[Exercise description]: Retype exactly the span of lines below from the one with "I'll reproduce $A$ again." through the one with "One-day ahead forecasts". Do not include pictures.
--- Material for this task Enclosed Below ---
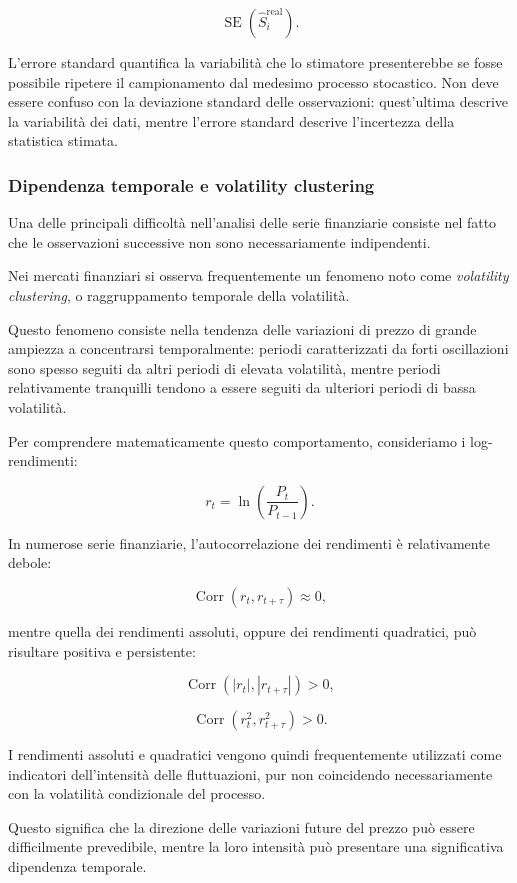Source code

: \[
\operatorname{SE}\left(\widehat{S}_i^{\mathrm{real}}\right).
\]

L'errore standard quantifica la variabilità che lo stimatore presenterebbe
se fosse possibile ripetere il campionamento dal medesimo processo stocastico.
Non deve essere confuso con la deviazione standard delle osservazioni:
quest'ultima descrive la variabilità dei dati, mentre l'errore standard
descrive l'incertezza della statistica stimata.

\subsubsection{Dipendenza temporale e volatility clustering}

Una delle principali difficoltà nell'analisi delle serie finanziarie consiste
nel fatto che le osservazioni successive non sono necessariamente indipendenti.

Nei mercati finanziari si osserva frequentemente un fenomeno noto come
\textit{volatility clustering}, o raggruppamento temporale della volatilità.

Questo fenomeno consiste nella tendenza delle variazioni di prezzo di grande
ampiezza a concentrarsi temporalmente: periodi caratterizzati da forti
oscillazioni sono spesso seguiti da altri periodi di elevata volatilità,
mentre periodi relativamente tranquilli tendono a essere seguiti da ulteriori
periodi di bassa volatilità.

Per comprendere matematicamente questo comportamento, consideriamo i
log-rendimenti:

\[
r_t = \ln\left(\frac{P_t}{P_{t-1}}\right).
\]

In numerose serie finanziarie, l'autocorrelazione dei rendimenti è relativamente
debole:

\[
\operatorname{Corr}(r_t,r_{t+\tau}) \approx 0,
\]

mentre quella dei rendimenti assoluti, oppure dei rendimenti quadratici,
può risultare positiva e persistente:

\[
\operatorname{Corr}(|r_t|,|r_{t+\tau}|)>0,
\]

\[
\operatorname{Corr}(r_t^2,r_{t+\tau}^2)>0.
\]

I rendimenti assoluti e quadratici vengono quindi frequentemente utilizzati
come indicatori dell'intensità delle fluttuazioni, pur non coincidendo
necessariamente con la volatilità condizionale del processo.

Questo significa che la direzione delle variazioni future del prezzo può
essere difficilmente prevedibile, mentre la loro intensità può presentare
una significativa dipendenza temporale.

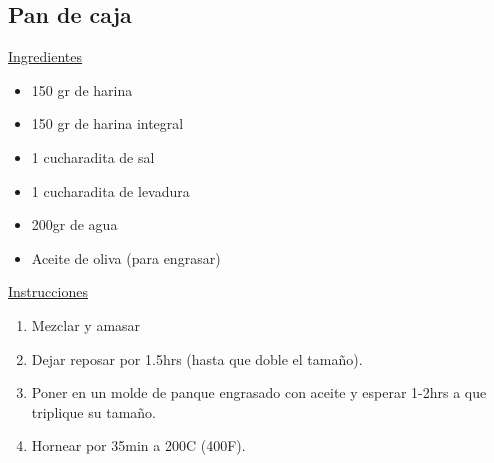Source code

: \subsection{Pan de caja}

\underline{Ingredientes}

\begin{itemize}
\item 150 gr de harina
\item 150 gr de harina integral
\item 1 cucharadita de sal
\item 1 cucharadita de levadura
\item 200gr de agua
\item Aceite de oliva (para engrasar)
\end{itemize}

\underline{Instrucciones}

\begin{enumerate}
\item Mezclar y amasar
\item Dejar reposar por \Sim1.5hrs (hasta que doble el tamaño).
\item Poner en un molde de panque engrasado con aceite y esperar 1-2hrs a que triplique su tamaño.
\item Hornear por \Sim35min a 200C (400F).
\end{enumerate}
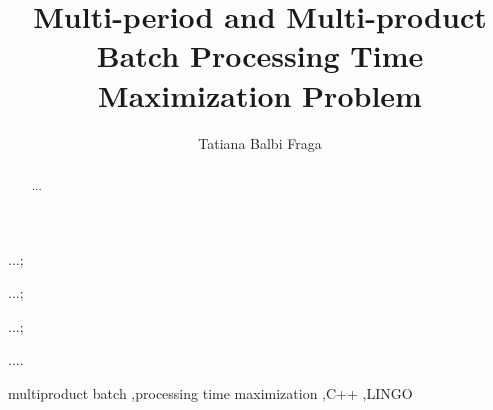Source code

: \documentclass[authoryear,preprint,12pt]{elsarticle}
\begin{document}
\begin{frontmatter}


\title{Multi-period and Multi-product Batch Processing Time Maximization Problem}



\author{Tatiana Balbi Fraga}


\begin{abstract}
...
\end{abstract}
\begin{graphicalabstract}
\end{graphicalabstract}

\begin{highlights}
\item ...;
\item ...;
\item ...;
\item ....
\end{highlights}

\begin{keyword}
multiproduct batch \sep processing time maximization \sep C++ \sep LINGO
\end{keyword}
\end{frontmatter}
\end{document}

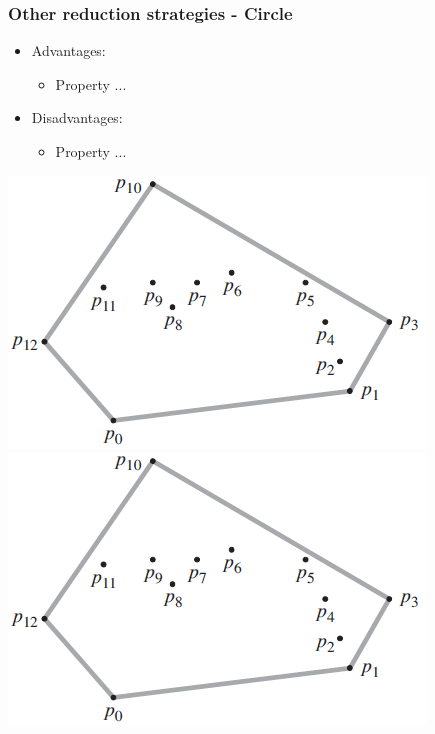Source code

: \begin{frame}
\frametitle{Other reduction strategies - Circle}
\begin{multicols}{2}
	\begin{itemize}
		\item Advantages:
		\begin{itemize}
			\item Property ...
		\end{itemize}
		\item Disadvantages:
		\begin{itemize}
			\item Property ...
		\end{itemize}
	\end{itemize}
\columnbreak
	\begin{center}
		\includegraphics[scale=0.5]{graphics/convexHull-example}\\
		\includegraphics[scale=0.5]{graphics/convexHull-example}
	\end{center}
\end{multicols}
\end{frame}	
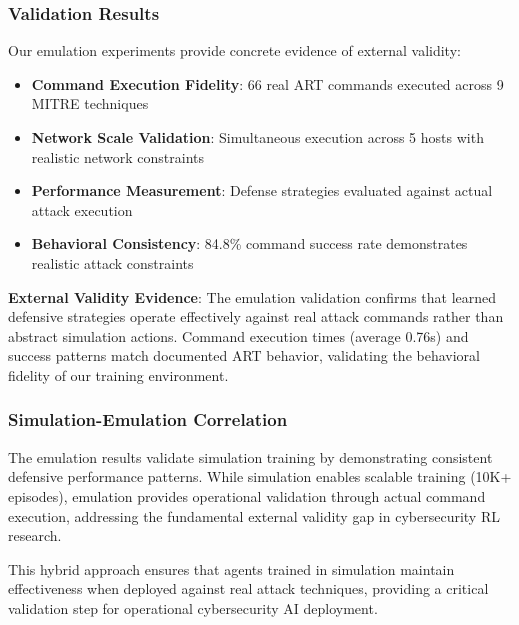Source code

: \subsubsection{Validation Results}

Our emulation experiments provide concrete evidence of external validity:

\begin{itemize}
    \item \textbf{Command Execution Fidelity}: 66 real ART commands executed across 9 MITRE techniques
    \item \textbf{Network Scale Validation}: Simultaneous execution across 5 hosts with realistic network constraints
    \item \textbf{Performance Measurement}: Defense strategies evaluated against actual attack execution
    \item \textbf{Behavioral Consistency}: 84.8\% command success rate demonstrates realistic attack constraints
\end{itemize}

\textbf{External Validity Evidence}: The emulation validation confirms that learned defensive strategies operate effectively against real attack commands rather than abstract simulation actions. Command execution times (average 0.76s) and success patterns match documented ART behavior, validating the behavioral fidelity of our training environment.

\subsubsection{Simulation-Emulation Correlation}

The emulation results validate simulation training by demonstrating consistent defensive performance patterns. While simulation enables scalable training (10K+ episodes), emulation provides operational validation through actual command execution, addressing the fundamental external validity gap in cybersecurity RL research.

This hybrid approach ensures that agents trained in simulation maintain effectiveness when deployed against real attack techniques, providing a critical validation step for operational cybersecurity AI deployment.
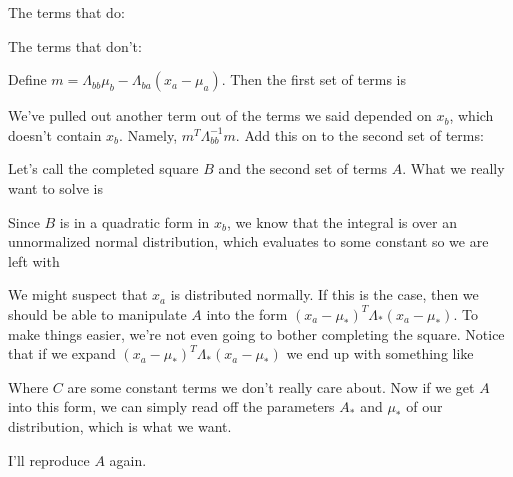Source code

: \documentclass[12pt]{article}
\begin{document}
The terms that do:

The terms that don't:

Define $m = \Lambda_{bb}\mu_b - \Lambda_{ba} (x_a-\mu_a)$. Then the first set of terms is

We've pulled out another term out of the terms we said depended on $x_b$, which doesn't contain $x_b$. Namely, $m^T \Lambda_{bb}^{-1} m$. Add this on to the second set of terms:


Let's call the completed square $B$ and the second set of terms $A$. What we really want to solve is


Since $B$ is in a quadratic form in $x_b$, we know that the integral is over an unnormalized normal distribution, which evaluates to some constant so we are left with

We might suspect that $x_a$ is distributed normally. If this is the case, then we should be able to manipulate $A$ into the form $(x_a - \mu_*)^T \Lambda_* (x_a - \mu_*)$. To make things easier, we're not even going to bother completing the square. Notice that if we expand $(x_a - \mu_*)^T \Lambda_* (x_a - \mu_*)$ we end up with something like


Where $C$ are some constant terms we don't really care about. Now if we get $A$ into this form, we can simply read off the parameters $A_*$ and $\mu_*$ of our distribution, which is what we want.

I'll reproduce $A$ again.
\end{document}
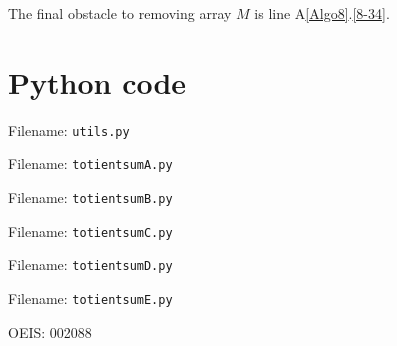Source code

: \documentclass[12pt]{article}
\newcommand{\floor}[1]{{\left\lfloor #1 \right\rfloor}}
\newcommand{\showcode}[1]{Filename: \texttt{#1.py} }
\newcommand{\isqrt}[1]{\floor{\sqrt{#1}}}
\begin{document}
The final obstacle to removing array $M$ is line A\ref{Algo8}.\ref{8-34}.












\section{Python code}


Filename: \texttt{utils.py}

Filename: \texttt{totientsumA.py}
%

Filename: \texttt{totientsumB.py}
%

Filename: \texttt{totientsumC.py}
%

Filename: \texttt{totientsumD.py}
%

Filename: \texttt{totientsumE.py}
%



\nocite{*}

OEIS: 002088

\setlength{\bibitemsep}{\parskip}
\printbibliography[heading=bibnumbered]
\end{document}
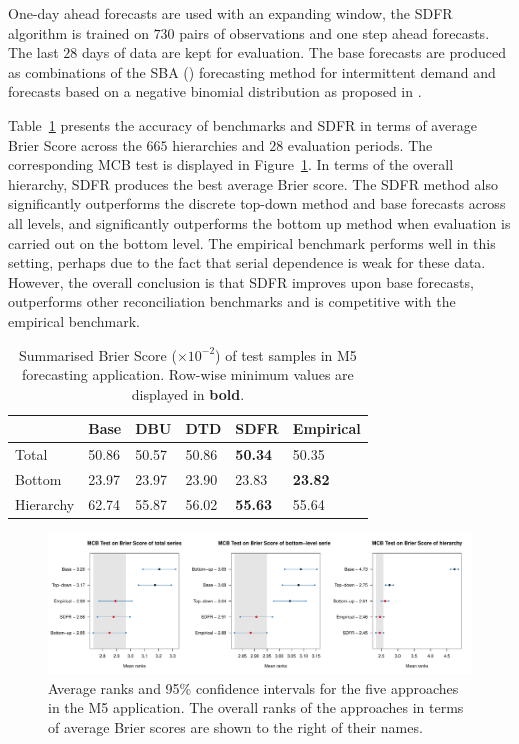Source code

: \documentclass[a4paper,review,12pt,authoryear]{elsarticle}
\theoremstyle{definition}
\begin{document}
     One-day ahead forecasts are used with an expanding window, the SDFR algorithm is trained on $730$ pairs of observations and one step ahead forecasts. The last $28$ days of data are kept for evaluation. The base forecasts are produced as combinations of the SBA (\citealp{syntetosAccuracyIntermittentDemand2005}) forecasting method for intermittent demand and forecasts based on a negative binomial distribution as proposed in \cite{kolassaEvaluatingPredictiveCount2016}.

    Table~\ref{tab:M5} presents the accuracy of benchmarks and SDFR in terms of average Brier Score across the $665$ hierarchies and $28$ evaluation periods. The corresponding MCB test is displayed in Figure~\ref{fig:application_M5}. In terms of the overall hierarchy, SDFR produces the best average Brier score. The SDFR method also significantly outperforms the discrete top-down method and base forecasts across all levels, and significantly outperforms the bottom up method when evaluation is carried out on the bottom level. The empirical benchmark performs well in this setting, perhaps due to the fact that serial dependence is weak for these data. However, the overall conclusion is that SDFR improves upon base forecasts, outperforms other reconciliation benchmarks and is competitive with the empirical benchmark.
   
    \begin{table}
        \centering
        \begin{tabular}{llllll}\toprule
            ~ & Base & DBU & DTD & SDFR & Empirical \\ \midrule
            Total & 50.86 & 50.57 & 50.86 & \textbf{50.34} & 50.35 \\ 
            Bottom & 23.97 & 23.97 & 23.90 & 23.83 & \textbf{23.82} \\ 
            Hierarchy & 62.74 & 55.87 & 56.02 & \textbf{55.63} & 55.64 \\ \bottomrule
        \end{tabular}
        \caption{\label{tab:M5}Summarised Brier Score ($\times 10^{-2}$) of test samples in M5 forecasting application. Row-wise minimum values are displayed in \textbf{bold}.}
    \end{table}


    \begin{figure}[h]
      \caption{\label{fig:application_M5}Average ranks and 95\% confidence intervals for the five approaches in the M5 application. The overall ranks of the approaches in terms of average Brier scores are shown to the right of their names.}
      \centering
      \includegraphics[width=\textwidth]{figures/M5_mcb.pdf}
    \end{figure}
\end{document}
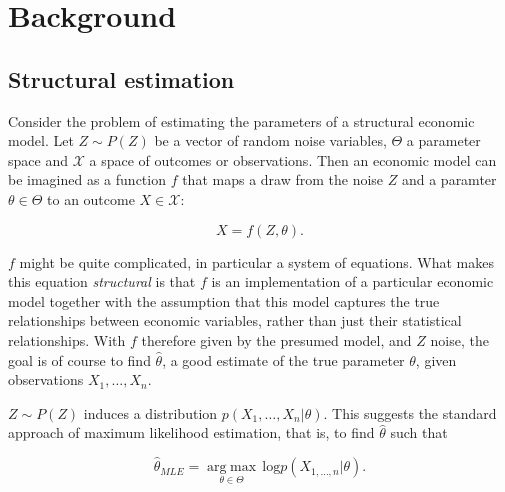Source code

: 
\section{Background} %
\label{sec:background}

\subsection{Structural estimation}
\label{sec:structural_estimation}

Consider the problem of estimating the parameters of a structural economic model.
Let $Z \sim P(Z)$ be a vector of random noise variables, $\Theta$ a parameter space and $\mathcal{X}$ a space of outcomes or observations.
Then an economic model can be imagined as a function $f$ that maps a draw from the noise $Z$ and a paramter $\theta \in \Theta$ to an outcome $X \in \mathcal{X}$:

\begin{equation}
    X = f(Z, \theta).
\end{equation}

$f$ might be quite complicated, in particular a system of equations.
What makes this equation \textit{structural} is that $f$ is an implementation of a particular economic model together with the assumption that this model captures the true relationships between economic variables, rather than just their statistical relationships. %
With $f$ therefore given by the presumed model, and $Z$ noise, the goal is of course to find $\hat{\theta}$, a good estimate of the true parameter $\theta$, given observations $X_1, \dots, X_n$.

$Z \sim P(Z)$ induces a distribution $p(X_1, \dots, X_n|\theta)$.
This suggests the standard approach of maximum likelihood estimation, that is, to find $\hat{\theta}$ such that

\begin{equation}
    \hat{\theta}_{MLE} = \underset{\theta\in\Theta}{\operatorname{arg\;max}}\,\text{log} p(X_{1, \dots, n}|\theta).
\end{equation}

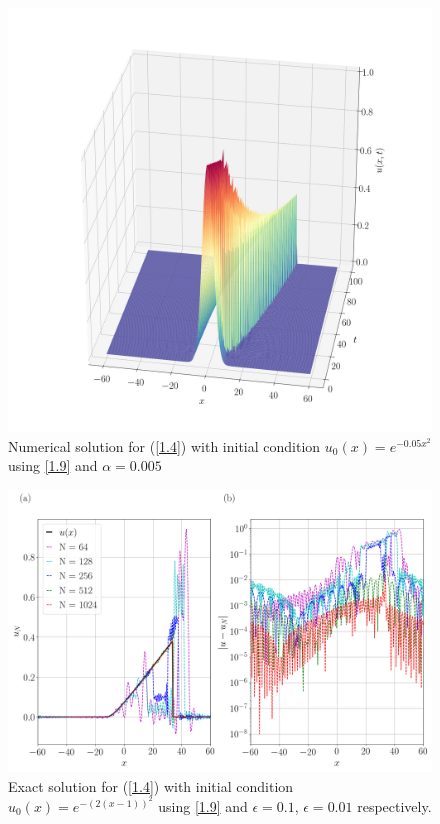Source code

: 	\begin{figure}
		\includegraphics[width=\textwidth]{Figures/Galerkin/Graphics/eps=0.005/Numerical_Solution_alpha=0005.png}
		\caption{Numerical solution for (\ref{1.4}) with initial condition $u_0 (x) = e^{- 0.05 x^2}$ using \ref{1.9} and $\alpha = 0.005$}
		\label{Exact_Solution}
	\end{figure}
	\begin{figure}
		\includegraphics[width=\textwidth]{Figures/Galerkin/Graphics/eps=0.005/Numerical_Solution_alpha=0005_T=100.png}
		\caption{Exact solution for (\ref{1.4}) with initial condition $u_0 (x) = e^{-(2(x - 1))^2}$ using \ref{1.9} and $\epsilon = 0.1$, $\epsilon = 0.01$ respectively.}
		\label{Exact_Solution}
	\end{figure}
--- End of Enclosed Material for this task ---
[Written response]:
I'll reproduce $A$ again.
\end{document}
Source code

: \documentclass[12pt]{article}
\newcommand{\floor}[1]{{\left\lfloor #1 \right\rfloor}}
\newcommand{\showcode}[1]{Filename: \texttt{#1.py} }
\newcommand{\isqrt}[1]{\floor{\sqrt{#1}}}
\begin{document}
The final obstacle to removing array $M$ is line A\ref{Algo8}.\ref{8-34}.












\section{Python code}


Filename: \texttt{utils.py}

Filename: \texttt{totientsumA.py}
%

Filename: \texttt{totientsumB.py}
%

Filename: \texttt{totientsumC.py}
%

Filename: \texttt{totientsumD.py}
%

Filename: \texttt{totientsumE.py}
%



\nocite{*}

OEIS: 002088

\setlength{\bibitemsep}{\parskip}
\printbibliography[heading=bibnumbered]
\end{document}
Source code

: \documentclass[a4paper,review,12pt,authoryear]{elsarticle}
\theoremstyle{definition}
\begin{document}
     One-day ahead forecasts are used with an expanding window, the SDFR algorithm is trained on $730$ pairs of observations and one step ahead forecasts. The last $28$ days of data are kept for evaluation. The base forecasts are produced as combinations of the SBA (\citealp{syntetosAccuracyIntermittentDemand2005}) forecasting method for intermittent demand and forecasts based on a negative binomial distribution as proposed in \cite{kolassaEvaluatingPredictiveCount2016}.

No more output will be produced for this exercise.